▸ TASK REQUIREMENTS
From the records below, set down exactly the lines starting with the line that contains "line 1 column 2 (char 1)" and going on through the line that contains "Batch does not currently support preview.". Nothing else is wanted.

▸ DATA IN THIS EXERCISE
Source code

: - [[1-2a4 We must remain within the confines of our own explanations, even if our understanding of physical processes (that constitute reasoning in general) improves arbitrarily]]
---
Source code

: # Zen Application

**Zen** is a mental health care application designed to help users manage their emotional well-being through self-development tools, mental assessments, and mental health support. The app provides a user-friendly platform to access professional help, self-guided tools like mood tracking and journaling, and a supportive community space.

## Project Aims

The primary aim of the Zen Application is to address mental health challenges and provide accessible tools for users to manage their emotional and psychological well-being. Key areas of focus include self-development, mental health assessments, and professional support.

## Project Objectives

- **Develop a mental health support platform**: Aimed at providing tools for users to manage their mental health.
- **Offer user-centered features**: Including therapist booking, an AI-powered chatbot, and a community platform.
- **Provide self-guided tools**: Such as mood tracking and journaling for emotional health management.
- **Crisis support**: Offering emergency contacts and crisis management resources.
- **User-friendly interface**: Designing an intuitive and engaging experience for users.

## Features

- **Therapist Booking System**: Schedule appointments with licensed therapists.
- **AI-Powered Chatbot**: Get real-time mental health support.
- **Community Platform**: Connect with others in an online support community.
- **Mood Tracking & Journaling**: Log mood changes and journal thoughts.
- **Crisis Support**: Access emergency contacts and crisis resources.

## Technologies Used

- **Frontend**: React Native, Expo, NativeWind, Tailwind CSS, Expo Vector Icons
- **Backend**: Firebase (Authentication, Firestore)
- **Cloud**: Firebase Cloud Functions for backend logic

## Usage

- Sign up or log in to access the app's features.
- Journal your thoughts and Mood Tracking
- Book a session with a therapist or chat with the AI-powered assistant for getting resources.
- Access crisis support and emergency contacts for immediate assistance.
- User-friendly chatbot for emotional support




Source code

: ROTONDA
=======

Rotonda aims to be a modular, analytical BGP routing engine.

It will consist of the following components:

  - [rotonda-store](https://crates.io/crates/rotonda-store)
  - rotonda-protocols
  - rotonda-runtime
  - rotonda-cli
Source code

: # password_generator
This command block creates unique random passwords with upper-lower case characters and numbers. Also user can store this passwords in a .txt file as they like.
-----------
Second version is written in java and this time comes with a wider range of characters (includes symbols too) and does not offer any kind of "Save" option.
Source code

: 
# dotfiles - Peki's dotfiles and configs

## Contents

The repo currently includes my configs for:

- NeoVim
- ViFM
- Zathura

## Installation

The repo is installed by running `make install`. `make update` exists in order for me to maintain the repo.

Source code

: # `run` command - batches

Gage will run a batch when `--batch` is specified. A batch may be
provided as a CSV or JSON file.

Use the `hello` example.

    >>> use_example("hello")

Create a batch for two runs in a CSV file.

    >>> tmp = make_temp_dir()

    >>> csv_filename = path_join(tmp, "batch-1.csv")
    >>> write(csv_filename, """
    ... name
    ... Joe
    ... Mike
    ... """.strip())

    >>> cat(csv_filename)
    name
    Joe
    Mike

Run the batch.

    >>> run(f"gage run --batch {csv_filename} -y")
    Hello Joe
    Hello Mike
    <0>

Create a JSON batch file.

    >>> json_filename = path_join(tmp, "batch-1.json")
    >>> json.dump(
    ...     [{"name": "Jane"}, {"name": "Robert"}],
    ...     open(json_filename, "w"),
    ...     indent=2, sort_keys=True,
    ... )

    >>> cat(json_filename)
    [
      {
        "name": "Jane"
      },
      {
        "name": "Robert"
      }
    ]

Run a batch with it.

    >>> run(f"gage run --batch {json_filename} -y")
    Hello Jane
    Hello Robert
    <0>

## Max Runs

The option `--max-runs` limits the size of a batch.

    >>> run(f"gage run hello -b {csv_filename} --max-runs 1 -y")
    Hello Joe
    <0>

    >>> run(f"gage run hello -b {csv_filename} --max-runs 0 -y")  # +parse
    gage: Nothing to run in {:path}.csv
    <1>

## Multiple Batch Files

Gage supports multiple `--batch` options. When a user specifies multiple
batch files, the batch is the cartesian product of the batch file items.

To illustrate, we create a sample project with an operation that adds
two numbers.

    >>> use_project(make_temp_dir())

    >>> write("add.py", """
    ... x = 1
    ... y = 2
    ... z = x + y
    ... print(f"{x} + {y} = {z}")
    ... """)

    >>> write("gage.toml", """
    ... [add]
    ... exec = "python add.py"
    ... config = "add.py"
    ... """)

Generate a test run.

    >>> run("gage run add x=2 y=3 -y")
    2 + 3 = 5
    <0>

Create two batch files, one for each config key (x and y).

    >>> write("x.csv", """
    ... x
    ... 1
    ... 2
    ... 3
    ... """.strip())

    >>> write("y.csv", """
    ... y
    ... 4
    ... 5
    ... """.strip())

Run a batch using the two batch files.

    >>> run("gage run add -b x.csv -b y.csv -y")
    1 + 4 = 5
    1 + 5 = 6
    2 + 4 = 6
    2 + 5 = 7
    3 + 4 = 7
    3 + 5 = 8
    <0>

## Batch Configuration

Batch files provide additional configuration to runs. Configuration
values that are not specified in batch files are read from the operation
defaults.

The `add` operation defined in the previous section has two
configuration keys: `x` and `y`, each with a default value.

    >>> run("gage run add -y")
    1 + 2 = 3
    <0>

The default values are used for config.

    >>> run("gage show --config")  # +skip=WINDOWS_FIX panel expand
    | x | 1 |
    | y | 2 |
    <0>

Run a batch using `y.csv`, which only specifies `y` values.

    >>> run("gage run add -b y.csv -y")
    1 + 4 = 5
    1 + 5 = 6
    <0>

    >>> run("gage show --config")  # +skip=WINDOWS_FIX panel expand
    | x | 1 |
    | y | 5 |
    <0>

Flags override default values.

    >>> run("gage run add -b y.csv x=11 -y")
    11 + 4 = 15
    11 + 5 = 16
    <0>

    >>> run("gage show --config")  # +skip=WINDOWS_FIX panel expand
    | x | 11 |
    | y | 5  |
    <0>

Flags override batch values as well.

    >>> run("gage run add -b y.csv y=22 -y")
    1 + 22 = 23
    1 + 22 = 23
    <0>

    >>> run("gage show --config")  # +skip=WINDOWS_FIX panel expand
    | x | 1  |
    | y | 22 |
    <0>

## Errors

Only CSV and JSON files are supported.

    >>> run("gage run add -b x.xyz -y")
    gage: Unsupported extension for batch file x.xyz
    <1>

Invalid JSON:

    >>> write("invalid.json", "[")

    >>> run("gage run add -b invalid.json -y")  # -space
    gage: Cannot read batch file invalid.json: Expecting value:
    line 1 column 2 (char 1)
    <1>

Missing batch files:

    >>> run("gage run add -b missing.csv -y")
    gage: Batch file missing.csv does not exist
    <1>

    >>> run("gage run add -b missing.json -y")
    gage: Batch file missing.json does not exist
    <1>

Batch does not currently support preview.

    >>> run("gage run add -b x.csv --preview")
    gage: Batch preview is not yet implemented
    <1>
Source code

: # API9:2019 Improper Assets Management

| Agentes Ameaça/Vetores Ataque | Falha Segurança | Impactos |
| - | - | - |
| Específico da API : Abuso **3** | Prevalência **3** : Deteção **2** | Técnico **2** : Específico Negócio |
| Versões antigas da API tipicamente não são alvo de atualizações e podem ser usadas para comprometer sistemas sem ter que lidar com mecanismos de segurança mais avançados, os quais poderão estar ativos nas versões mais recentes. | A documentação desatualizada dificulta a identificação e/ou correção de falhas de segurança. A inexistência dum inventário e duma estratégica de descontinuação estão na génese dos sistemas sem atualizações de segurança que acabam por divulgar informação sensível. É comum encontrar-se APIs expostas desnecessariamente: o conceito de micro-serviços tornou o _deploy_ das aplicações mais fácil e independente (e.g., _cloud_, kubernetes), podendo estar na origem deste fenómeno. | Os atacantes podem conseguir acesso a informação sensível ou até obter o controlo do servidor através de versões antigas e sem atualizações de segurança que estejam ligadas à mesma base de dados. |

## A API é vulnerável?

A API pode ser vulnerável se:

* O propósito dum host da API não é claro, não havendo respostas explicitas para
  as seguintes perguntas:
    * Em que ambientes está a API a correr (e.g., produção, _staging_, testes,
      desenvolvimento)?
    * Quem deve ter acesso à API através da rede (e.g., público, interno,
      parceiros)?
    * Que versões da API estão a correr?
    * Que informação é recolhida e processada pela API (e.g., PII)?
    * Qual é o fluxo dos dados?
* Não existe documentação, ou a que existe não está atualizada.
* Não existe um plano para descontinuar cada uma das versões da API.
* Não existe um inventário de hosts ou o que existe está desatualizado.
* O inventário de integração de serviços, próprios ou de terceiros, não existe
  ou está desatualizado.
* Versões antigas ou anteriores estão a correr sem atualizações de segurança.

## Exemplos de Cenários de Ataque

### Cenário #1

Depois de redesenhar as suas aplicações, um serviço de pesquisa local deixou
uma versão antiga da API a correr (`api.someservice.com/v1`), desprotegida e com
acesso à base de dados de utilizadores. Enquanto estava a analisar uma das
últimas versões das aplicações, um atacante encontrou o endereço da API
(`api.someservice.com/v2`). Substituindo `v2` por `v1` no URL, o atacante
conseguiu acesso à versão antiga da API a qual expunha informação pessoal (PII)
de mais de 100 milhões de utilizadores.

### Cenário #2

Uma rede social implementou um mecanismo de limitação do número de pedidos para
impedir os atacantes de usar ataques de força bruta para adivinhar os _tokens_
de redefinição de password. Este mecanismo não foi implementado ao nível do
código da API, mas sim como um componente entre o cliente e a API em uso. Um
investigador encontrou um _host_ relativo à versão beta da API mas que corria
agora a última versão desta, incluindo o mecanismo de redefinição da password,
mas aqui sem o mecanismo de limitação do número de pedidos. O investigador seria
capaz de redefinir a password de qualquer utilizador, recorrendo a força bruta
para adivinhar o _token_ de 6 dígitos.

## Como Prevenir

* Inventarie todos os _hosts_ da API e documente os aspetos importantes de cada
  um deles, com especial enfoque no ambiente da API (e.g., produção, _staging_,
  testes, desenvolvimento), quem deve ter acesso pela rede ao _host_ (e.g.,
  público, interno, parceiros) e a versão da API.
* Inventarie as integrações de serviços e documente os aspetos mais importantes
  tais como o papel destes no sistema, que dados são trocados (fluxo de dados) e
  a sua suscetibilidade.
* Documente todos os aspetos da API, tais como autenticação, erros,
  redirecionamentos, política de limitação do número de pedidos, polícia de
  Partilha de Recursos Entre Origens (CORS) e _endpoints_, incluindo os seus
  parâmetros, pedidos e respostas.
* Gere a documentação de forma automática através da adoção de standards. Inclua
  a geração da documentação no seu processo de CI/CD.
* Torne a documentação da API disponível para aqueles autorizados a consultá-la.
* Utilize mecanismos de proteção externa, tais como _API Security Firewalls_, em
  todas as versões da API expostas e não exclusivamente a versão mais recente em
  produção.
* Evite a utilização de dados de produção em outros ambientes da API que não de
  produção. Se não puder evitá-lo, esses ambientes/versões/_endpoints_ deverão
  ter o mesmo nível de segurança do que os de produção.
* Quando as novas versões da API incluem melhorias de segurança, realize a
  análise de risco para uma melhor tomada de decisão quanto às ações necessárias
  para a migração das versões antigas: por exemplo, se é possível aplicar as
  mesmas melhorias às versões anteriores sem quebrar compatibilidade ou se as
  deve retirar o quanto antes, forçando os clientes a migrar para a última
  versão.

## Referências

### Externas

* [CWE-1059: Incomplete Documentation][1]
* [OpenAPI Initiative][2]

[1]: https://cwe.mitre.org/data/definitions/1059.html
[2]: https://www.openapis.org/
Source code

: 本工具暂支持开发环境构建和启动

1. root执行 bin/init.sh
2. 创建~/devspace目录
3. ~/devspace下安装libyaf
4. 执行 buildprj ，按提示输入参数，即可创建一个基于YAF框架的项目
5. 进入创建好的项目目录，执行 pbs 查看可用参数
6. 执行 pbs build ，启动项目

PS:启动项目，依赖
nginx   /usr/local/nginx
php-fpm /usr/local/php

▸ ANSWER SECTION
    line 1 column 2 (char 1)
    <1>

Missing batch files:

    >>> run("gage run add -b missing.csv -y")
    gage: Batch file missing.csv does not exist
    <1>

    >>> run("gage run add -b missing.json -y")
    gage: Batch file missing.json does not exist
    <1>

Batch does not currently support preview.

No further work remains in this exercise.